Animals: Most of ice-age Europe was a giant open grassland called a steppe, which was a great place for herds of herbivores. Woolly rhinoceros, musk buffalo, mammoths, cave bears and tigers, reindeer, bison and horses as small as a 10-year-old child lived in this place. Most ice-age animals had thick, warm fur to protect them from the cold.

Climate: temperatures were 8 degrees lower than today, and summer temperatures were 10-15 degrees, because there were no trees and the grassy plains were windswept and breezy. To keep out the cold, people made clothes from animal skins and made fires. They did this with stones called flint. The fire kept them warm, protected them from wild animals and they could cook their food.

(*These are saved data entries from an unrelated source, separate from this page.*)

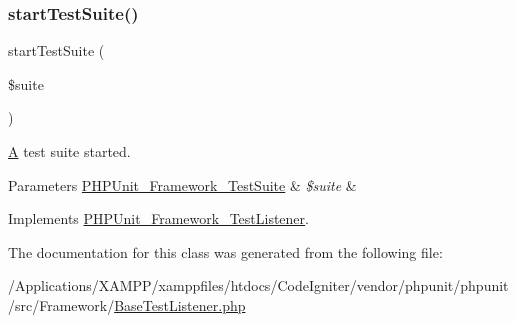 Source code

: \subsubsection{\texorpdfstring{start\+Test\+Suite()}{startTestSuite()}}
{\footnotesize\ttfamily start\+Test\+Suite (\begin{DoxyParamCaption}\item[{\mbox{\hyperlink{class_p_h_p_unit___framework___test_suite}{P\+H\+P\+Unit\+\_\+\+Framework\+\_\+\+Test\+Suite}}}]{\$suite }\end{DoxyParamCaption})}

\mbox{\hyperlink{class_a}{A}} test suite started.


\begin{DoxyParams}[1]{Parameters}
\mbox{\hyperlink{class_p_h_p_unit___framework___test_suite}{P\+H\+P\+Unit\+\_\+\+Framework\+\_\+\+Test\+Suite}} & {\em \$suite} & \\
\hline
\end{DoxyParams}


Implements \mbox{\hyperlink{interface_p_h_p_unit___framework___test_listener_a901a86a623d83184267b21f2daee0ff5}{P\+H\+P\+Unit\+\_\+\+Framework\+\_\+\+Test\+Listener}}.



The documentation for this class was generated from the following file\+:\begin{DoxyCompactItemize}
\item 
/\+Applications/\+X\+A\+M\+P\+P/xamppfiles/htdocs/\+Code\+Igniter/vendor/phpunit/phpunit/src/\+Framework/\mbox{\hyperlink{_framework_2_base_test_listener_8php}{Base\+Test\+Listener.\+php}}\end{DoxyCompactItemize}
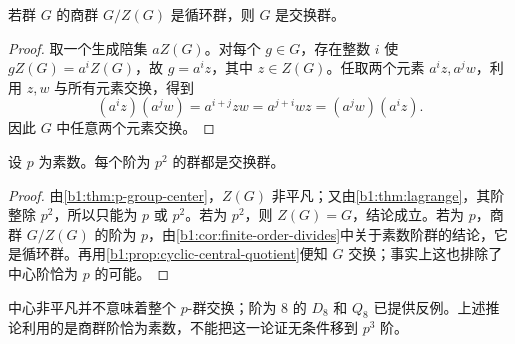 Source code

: \begin{proposition}\label{b1:prop:cyclic-central-quotient}
	若群 \(G\) 的商群 \(G/Z(G)\) 是循环群，则 \(G\) 是交换群。
\end{proposition}
\begin{proof}
	取一个生成陪集 \(aZ(G)\)。对每个 \(g\in G\)，存在整数 \(i\) 使 \(gZ(G)=a^iZ(G)\)，故 \(g=a^iz\)，其中 \(z\in Z(G)\)。任取两个元素 \(a^iz,a^jw\)，利用 \(z,w\) 与所有元素交换，得到
	\[
		(a^iz)(a^jw)=a^{i+j}zw=a^{j+i}wz=(a^jw)(a^iz).
	\]
	因此 \(G\) 中任意两个元素交换。
\end{proof}

\begin{corollary}\label{b1:cor:order-p-square-abelian}
	设 \(p\) 为素数。每个阶为 \(p^2\) 的群都是交换群。
\end{corollary}
\begin{proof}
	由\cref{b1:thm:p-group-center}，\(Z(G)\) 非平凡；又由\cref{b1:thm:lagrange}，其阶整除 \(p^2\)，所以只能为 \(p\) 或 \(p^2\)。若为 \(p^2\)，则 \(Z(G)=G\)，结论成立。若为 \(p\)，商群 \(G/Z(G)\) 的阶为 \(p\)，由\cref{b1:cor:finite-order-divides}中关于素数阶群的结论，它是循环群。再用\cref{b1:prop:cyclic-central-quotient}便知 \(G\) 交换；事实上这也排除了中心阶恰为 \(p\) 的可能。
\end{proof}

中心非平凡并不意味着整个 \(p\)-群交换；阶为 \(8\) 的 \(D_8\) 和 \(Q_8\) 已提供反例。上述推论利用的是商群阶恰为素数，不能把这一论证无条件移到 \(p^3\) 阶。
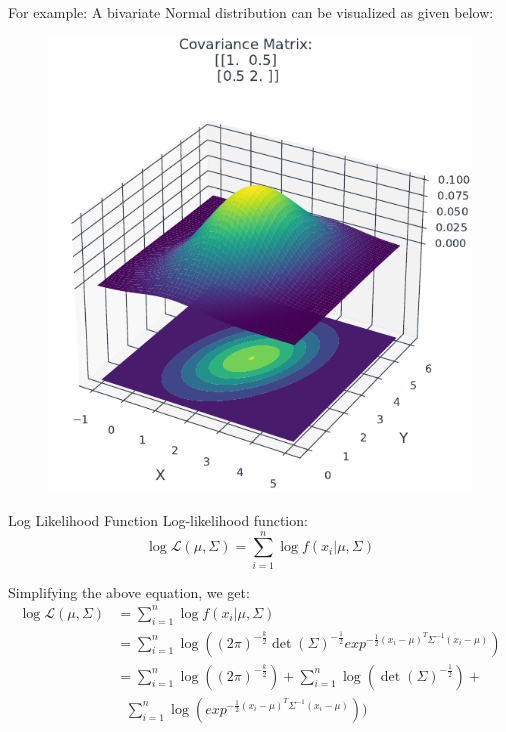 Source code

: \documentclass[handout]{beamer}
\begin{document}
\begin{frame}
    For example: A bivariate Normal distribution can be visualized as given below:
    \begin{figure}
                \centerline{\includegraphics[scale = 0.75]{../figures/mle/bivariate_normal.pdf}}
\end{figure}
    
\end{frame}

\begin{frame}{Log Likelihood Function}
    Log-likelihood function:
    \begin{equation}
        \log \mathcal{L}(\mu, \Sigma) = \sum_{i=1}^n \log f(x_i|\mu, \Sigma)
    \end{equation}

    Simplifying the above equation, we get:
    \begin{align*}
        \log \mathcal{L}(\mu, \Sigma) &= \sum_{i=1}^n \log f(x_i|\mu, \Sigma) \\
        &= \sum_{i=1}^n \log \left((2\pi)^{-\frac{k}{2}}\det(\Sigma)^{-\frac{1}{2}}exp^{-\frac{1}{2}(x_i-\mu)^{T}\Sigma^{-1}(x_i-\mu)} \right) \\
        &= \sum_{i=1}^n \log ((2\pi)^{-\frac{k}{2}}) + \sum_{i=1}^n \log (\det(\Sigma)^{-\frac{1}{2}}) + \\ & \ \ \ \sum_{i=1}^n \log(exp^{-\frac{1}{2}(x_i-\mu)^{T}\Sigma^{-1}(x_i-\mu)} )) 
        \end{align*}
\end{frame}
\end{document}
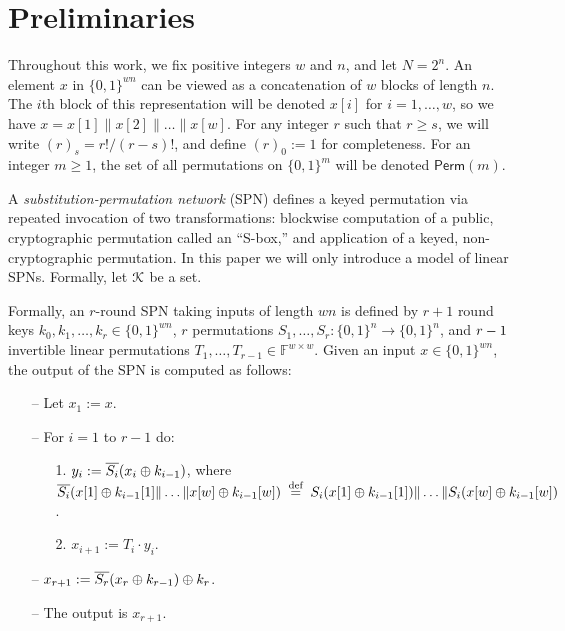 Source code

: 

\section{Preliminaries}
\label{sec:preliminary}

Throughout this work, we fix positive integers $w$ and $n$, and let $N=2^n$. An element $x$ in $\{0,1\}^{wn}$ can be viewed as a concatenation of $w$ blocks of length $n$. The $i$th block of this representation will be denoted $x[i]$ for $i=1,\ldots,w$, so we have $x=x[1]\|x[2]\|\ldots\|x[w]$. For any integer $r$ such that $r\geq s$, we will write $(r)_s = r!/(r-s)!$, and define $(r)_0:=1$ for completeness. For an integer $m\geq1$, the set of all permutations on $\{0, 1\}^m$ will be denoted $\textsf{Perm}(m)$.




\arrangespace
{}
%
A \emph{substitution-permutation network} (SPN) defines a keyed permutation via repeated invocation of two transformations: blockwise computation of a public, cryptographic permutation called an ``S-box,'' and application of a keyed, non-cryptographic permutation. In this paper we will only introduce a model of linear SPNs. Formally, let $\mathcal{K}$ be a
set.





Formally, an $r$-round SPN taking inputs of length $w n$ is defined by $r+1$ round keys $k_0,k_1,\ldots,k_r\in\{0,1\}^{wn}$, $r$ permutations $S_1,\ldots,S_r:\{0,1\}^{n} \rightarrow \{0,1\}^{n}$, and $\mathnormal{r}-1$ invertible linear permutations $T_1,\ldots,T_{r-1}\in\mathbb{F}^{w\times w}$. Given an input $x \in \{0,1\}^{w n}$, the output of the SPN is computed as follows:

\begin{itemize}
  \item[--]
  Let $x_1 := x$.
  \item[--]
  For $i = 1$ to $r-1$ do:
  \begin{itemize}
  	\item[1.] $y_{i} := \overline{S_i}(x_{i}\oplus k_{i-1})$, where $\overline{S_i}(x[1]\oplus k_{i-1}[1]\|\ldots\| x[w]\oplus k_{i-1}[w]) \stackrel{\text { def }}{=} S_i(x[1]\oplus k_{i-1}[1])\|\ldots\| S_i(x[w]\oplus k_{i-1}[w])$.
    \item[2.] 
    $x_{i + 1} := T_i\cdot y_i$.
  \end{itemize}
  \item[--] $x_{r+1} := \overline{S_r}(x_r\oplus k_{r-1})\oplus k_r$.
  \item[--]
  The output is $x_{r+1}$.
\end{itemize}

Residences: They lived in caves, rock shelters, under overhangs and in simple dwellings made of branches and bones, which were covered with peat, bark or animal skins.

Food: Hunting and gathering. The latter means foraging for edible leaves, roots, fruits, seeds, nuts and mushrooms, but also for shellfish, snails and eggs. They used sticks for this task. Hunters mainly hunted reindeer, bison, horses, rabbits, squirrels and fish. They used stone weapons for hunting.

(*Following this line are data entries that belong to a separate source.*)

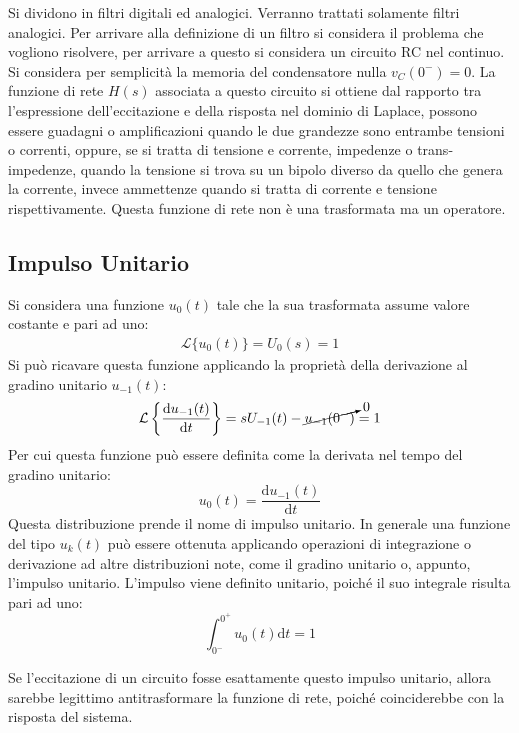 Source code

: \documentclass{article}
\newcommand{\df}{\mathrm{d}}
\numberwithin{equation}{subsection}
\begin{document}
Si dividono in filtri digitali ed analogici. Verranno trattati solamente filtri analogici.  
Per arrivare alla definizione di un filtro si considera il problema che vogliono risolvere, per arrivare a questo si considera un circuito RC nel continuo. 
Si considera per semplicità la memoria del condensatore nulla $v_C(0^-)=0$. 
La funzione di rete $H(s)$ associata a questo circuito si ottiene dal rapporto tra l'espressione dell'eccitazione e della risposta nel dominio di Laplace, possono essere 
guadagni o amplificazioni quando le due grandezze sono entrambe tensioni o correnti, oppure, se si tratta di tensione e corrente, impedenze o trans-impedenze, quando la tensione si trova su un bipolo diverso 
da quello che genera la corrente, invece ammettenze quando si tratta di corrente e tensione rispettivamente. 
Questa funzione di rete non è una trasformata ma un operatore. 

\subsection{Impulso Unitario}

Si considera una funzione $u_0(t)$ tale che la sua trasformata assume valore costante e pari ad uno:
\begin{gather}
    \mathcal{L}\{u_0(t)\}=U_0(s)=1
\end{gather}
Si può ricavare questa funzione applicando la proprietà della derivazione al gradino unitario $u_{-1}(t)$:
\begin{gather*}
    \mathcal{L}\left\{\displaystyle\frac{\df u_{-1}(t)}{\df t}\right\}=sU_{-1}(t)-\cancelto{0}{u_{-1}(0^-)}=1
\end{gather*}
Per cui questa funzione può essere definita come la derivata nel tempo del gradino unitario:
\begin{equation}
    u_0(t)=\displaystyle\frac{\df u_{-1}(t)}{\df t}
\end{equation}
Questa distribuzione prende il nome di impulso unitario. In generale una funzione del tipo $u_{k}(t)$ può essere ottenuta applicando operazioni di integrazione o derivazione 
ad altre distribuzioni note, come il gradino unitario o, appunto, l'impulso unitario. 
L'impulso viene definito unitario, poiché il suo integrale risulta pari ad uno:
\begin{equation}
    \displaystyle\int_{0^-}^{0^+}u_{0}(t)\df t=1
\end{equation}

Se l'eccitazione di un circuito fosse esattamente questo impulso unitario, allora sarebbe legittimo antitrasformare la funzione di rete, poiché coinciderebbe con la risposta 
del sistema. 
\end{document}
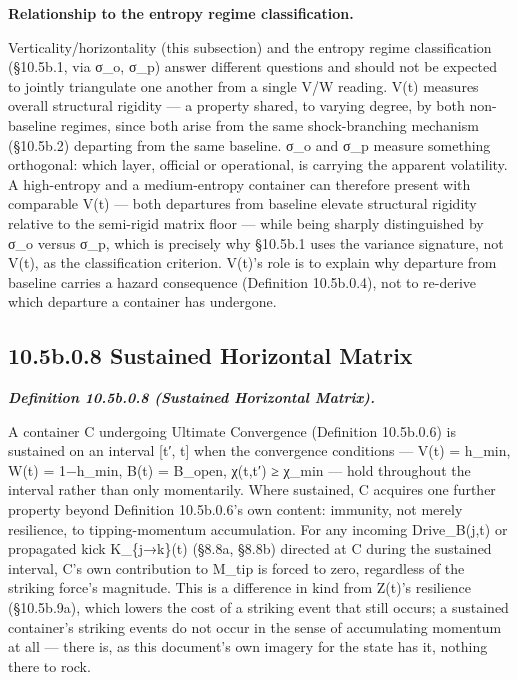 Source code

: \documentclass[
]{article}
\begin{document}
\textbf{Relationship to the entropy regime classification.}

Verticality/horizontality (this subsection) and the entropy regime
classification (§10.5b.1, via σ\_o, σ\_p) answer different questions and
should not be expected to jointly triangulate one another from a single
V/W reading. V(t) measures overall structural rigidity --- a property
shared, to varying degree, by both non-baseline regimes, since both
arise from the same shock-branching mechanism (§10.5b.2) departing from
the same baseline. σ\_o and σ\_p measure something orthogonal: which
layer, official or operational, is carrying the apparent volatility. A
high-entropy and a medium-entropy container can therefore present with
comparable V(t) --- both departures from baseline elevate structural
rigidity relative to the semi-rigid matrix floor --- while being sharply
distinguished by σ\_o versus σ\_p, which is precisely why §10.5b.1 uses
the variance signature, not V(t), as the classification criterion.
V(t)'s role is to explain why departure from baseline carries a hazard
consequence (Definition 10.5b.0.4), not to re-derive which departure a
container has undergone.

\hypertarget{b.0.8-sustained-horizontal-matrix}{%
\subsection{10.5b.0.8 Sustained Horizontal
Matrix}\label{b.0.8-sustained-horizontal-matrix}}

\emph{\textbf{Definition 10.5b.0.8 (Sustained Horizontal Matrix).}}

A container C undergoing Ultimate Convergence (Definition 10.5b.0.6) is
sustained on an interval {[}t′, t{]} when the convergence conditions ---
V(t) = h\_min, W(t) = 1−h\_min, B(t) = B\_open, χ(t,t′) ≥ χ\_min ---
hold throughout the interval rather than only momentarily. Where
sustained, C acquires one further property beyond Definition 10.5b.0.6's
own content: immunity, not merely resilience, to tipping-momentum
accumulation. For any incoming Drive\_B(j,t) or propagated kick
K\_\{j→k\}(t) (§8.8a, §8.8b) directed at C during the sustained
interval, C's own contribution to M\_tip is forced to zero, regardless
of the striking force's magnitude. This is a difference in kind from
Z(t)'s resilience (§10.5b.9a), which lowers the cost of a striking event
that still occurs; a sustained container's striking events do not occur
in the sense of accumulating momentum at all --- there is, as this
document's own imagery for the state has it, nothing there to rock.
\end{document}
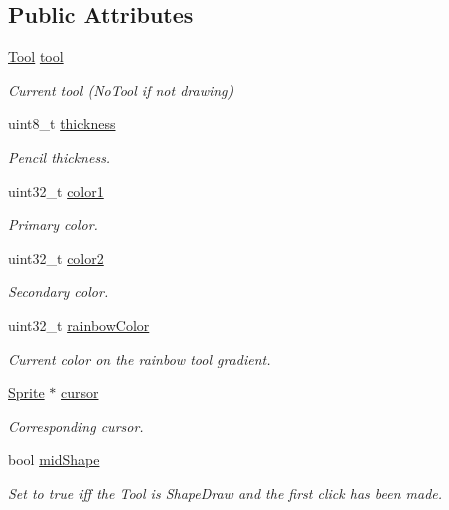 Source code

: \subsection*{Public Attributes}
\begin{DoxyCompactItemize}
\item 
\mbox{\hyperlink{group__game__state_ga8cdac3f25ed2be17d210ff50defe0791}{Tool}} \mbox{\hyperlink{group__game__state_ga1e98afd819bebaa1b6bd24c689d870a7}{tool}}
\begin{DoxyCompactList}\small\item\em Current tool (No\+Tool if not drawing) \end{DoxyCompactList}\item 
uint8\+\_\+t \mbox{\hyperlink{group__game__state_ga10ed53265f325368bdc3bea0fd0f7e92}{thickness}}
\begin{DoxyCompactList}\small\item\em Pencil thickness. \end{DoxyCompactList}\item 
uint32\+\_\+t \mbox{\hyperlink{group__game__state_gaad6324a79966f9966c4f45b6f8db1439}{color1}}
\begin{DoxyCompactList}\small\item\em Primary color. \end{DoxyCompactList}\item 
uint32\+\_\+t \mbox{\hyperlink{group__game__state_ga2b3f5a1ab34c67d534cb90afa8caf6dd}{color2}}
\begin{DoxyCompactList}\small\item\em Secondary color. \end{DoxyCompactList}\item 
uint32\+\_\+t \mbox{\hyperlink{group__game__state_ga77b100fecc69cfce99634262258a2510}{rainbow\+Color}}
\begin{DoxyCompactList}\small\item\em Current color on the rainbow tool gradient. \end{DoxyCompactList}\item 
\mbox{\hyperlink{struct_sprite}{Sprite}} $\ast$ \mbox{\hyperlink{group__game__state_gaf04f059f3cb2049366c3ef91d0ea4ce9}{cursor}}
\begin{DoxyCompactList}\small\item\em Corresponding cursor. \end{DoxyCompactList}\item 
bool \mbox{\hyperlink{group__game__state_ga62e90a0c5f0cacba70d03d78d1bb3393}{mid\+Shape}}
\begin{DoxyCompactList}\small\item\em Set to true iff the Tool is Shape\+Draw and the first click has been made. \end{DoxyCompactList}\item 

\end{DoxyCompactItemize}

Cooking: The food was cooked over a fire or on broken stones and in a pit filled with coal. They did not use pots yet.

Tools are made of stone - flint. They use bones, stones and horns to make several flakes from one piece of flint. The flakes are then shaped into all kinds of tools and weapons - knives, axes, spearheads, scrapers, scratchers... Tools were also made from animal bones, tusks and wood - hooks, spearheads, spoons, needles, etc.

Hunting was very dangerous and they hunted in groups. One popular method of group hunting was pursuit. The hunters drived the animal into an ambush - a valley with a dead end, a swamp, an abyss - by shouting and waving their arms. Another method was to dig pits, which were covered with twigs and grass. The animal fell into the trap. Hunters used spears with bone or stone points to kill the animals.

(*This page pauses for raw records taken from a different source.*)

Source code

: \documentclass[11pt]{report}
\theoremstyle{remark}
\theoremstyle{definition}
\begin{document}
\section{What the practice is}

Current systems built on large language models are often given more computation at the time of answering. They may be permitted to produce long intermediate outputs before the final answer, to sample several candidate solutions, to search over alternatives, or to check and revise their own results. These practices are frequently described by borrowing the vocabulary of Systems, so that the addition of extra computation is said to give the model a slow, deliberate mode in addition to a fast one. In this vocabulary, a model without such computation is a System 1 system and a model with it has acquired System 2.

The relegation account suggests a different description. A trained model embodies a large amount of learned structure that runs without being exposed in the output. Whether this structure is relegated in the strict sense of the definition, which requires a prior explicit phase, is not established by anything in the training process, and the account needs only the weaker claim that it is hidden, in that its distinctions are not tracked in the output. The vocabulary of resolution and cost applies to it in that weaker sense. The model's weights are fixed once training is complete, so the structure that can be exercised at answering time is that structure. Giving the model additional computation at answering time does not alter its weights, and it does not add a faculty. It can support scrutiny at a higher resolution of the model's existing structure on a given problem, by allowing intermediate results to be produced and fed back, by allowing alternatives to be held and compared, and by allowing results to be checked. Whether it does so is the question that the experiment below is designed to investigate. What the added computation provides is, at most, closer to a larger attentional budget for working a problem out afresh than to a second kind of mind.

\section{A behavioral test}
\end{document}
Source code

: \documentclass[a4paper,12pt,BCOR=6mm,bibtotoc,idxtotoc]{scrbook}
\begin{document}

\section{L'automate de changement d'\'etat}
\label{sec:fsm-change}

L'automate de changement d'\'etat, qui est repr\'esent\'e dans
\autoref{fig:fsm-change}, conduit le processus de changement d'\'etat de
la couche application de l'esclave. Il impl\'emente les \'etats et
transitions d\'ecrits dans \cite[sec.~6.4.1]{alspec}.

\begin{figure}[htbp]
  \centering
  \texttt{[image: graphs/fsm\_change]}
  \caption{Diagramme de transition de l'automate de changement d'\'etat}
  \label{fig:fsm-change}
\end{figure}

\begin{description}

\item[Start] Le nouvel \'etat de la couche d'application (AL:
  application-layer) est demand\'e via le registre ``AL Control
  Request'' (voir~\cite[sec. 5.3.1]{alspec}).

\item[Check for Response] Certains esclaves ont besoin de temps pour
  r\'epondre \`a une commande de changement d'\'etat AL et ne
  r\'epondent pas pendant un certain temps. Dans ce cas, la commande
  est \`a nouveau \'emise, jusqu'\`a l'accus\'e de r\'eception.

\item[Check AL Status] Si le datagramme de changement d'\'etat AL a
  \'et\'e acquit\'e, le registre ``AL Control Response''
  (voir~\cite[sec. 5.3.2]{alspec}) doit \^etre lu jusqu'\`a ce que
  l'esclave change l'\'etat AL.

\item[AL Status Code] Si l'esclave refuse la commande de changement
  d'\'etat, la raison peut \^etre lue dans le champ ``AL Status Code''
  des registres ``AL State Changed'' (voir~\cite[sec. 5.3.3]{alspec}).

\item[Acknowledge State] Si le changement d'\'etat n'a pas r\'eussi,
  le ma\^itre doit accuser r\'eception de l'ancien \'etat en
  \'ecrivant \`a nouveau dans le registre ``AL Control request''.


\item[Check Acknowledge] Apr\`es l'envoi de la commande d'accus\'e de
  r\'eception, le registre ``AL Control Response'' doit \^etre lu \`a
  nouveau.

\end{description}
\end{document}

Art: Bone flutes made from bear, deer and bird bones have been found, testifying to the knowledge of music among people during the Ice Age. The oldest bone flute in Europe was found in the Divje Baba cave in Slovenia. Wall paintings in caves in France and Spain, dating from 10,000 to 35,000 years ago, depict mainly animals: cattle, deer, bears, rhinos and mammoths. Most of the painted mammoths are to be seen in the Rouffignac Cave, also known as the Cave of the 100 Mammoths. Depictions of humans are rare, but handprints are often found. The colours come from minerals mixed with water. The usual colours are black, brown, red and yellow. They drew with animal hair and their fingers.

Mammoth: Giants of the Ice Age. The woolly mammoth is a relative of today's Asian elephant. During the Ice Age, it roamed the grassy plains of Europe, northern Asia and North America. They were between 2.7 and 3.5 metres tall and could weigh up to 6 or 7 tonnes. They had 50-80 cm long reddish-brown hair. Special glands lubricated the hair, which further protected the animal from the cold. The trunk is actually just a long nose, like an elephant's trunk. But unlike our nose, the mammoth could use it to eat, drink, greet and carry things. Mammoth tusks are actually long teeth, like elephant tusks. They grew throughout the mammoth's life, curving and twisting, and could reach the length of 3 metres. The tusks were useful for eating, scraping bark, digging up plants and shovelling snow, and they were also useful for stabbing enemies. Mammoths were vegetarians. They mostly ate grass, but sometimes also leaves, bark and branches. Together, they ate between 135 and 180 kg of food a day. Humans hunted mammoths for food, and used the bones and tusks to build dwellings, tools and ornaments. Mammoths became extinct between 10,000 and 12,000 years ago. Why? No one knows for sure. One theory blames climate change. As the world warmed up again after the last ice age, the landscape and vegetation changed. Grasslands turned into forests and swamps that were less suitable for the giants of the Ice Age. Another theory is that they were wiped out by ice-age hunters, which is unlikely. The answer is most likely a combination of both theories.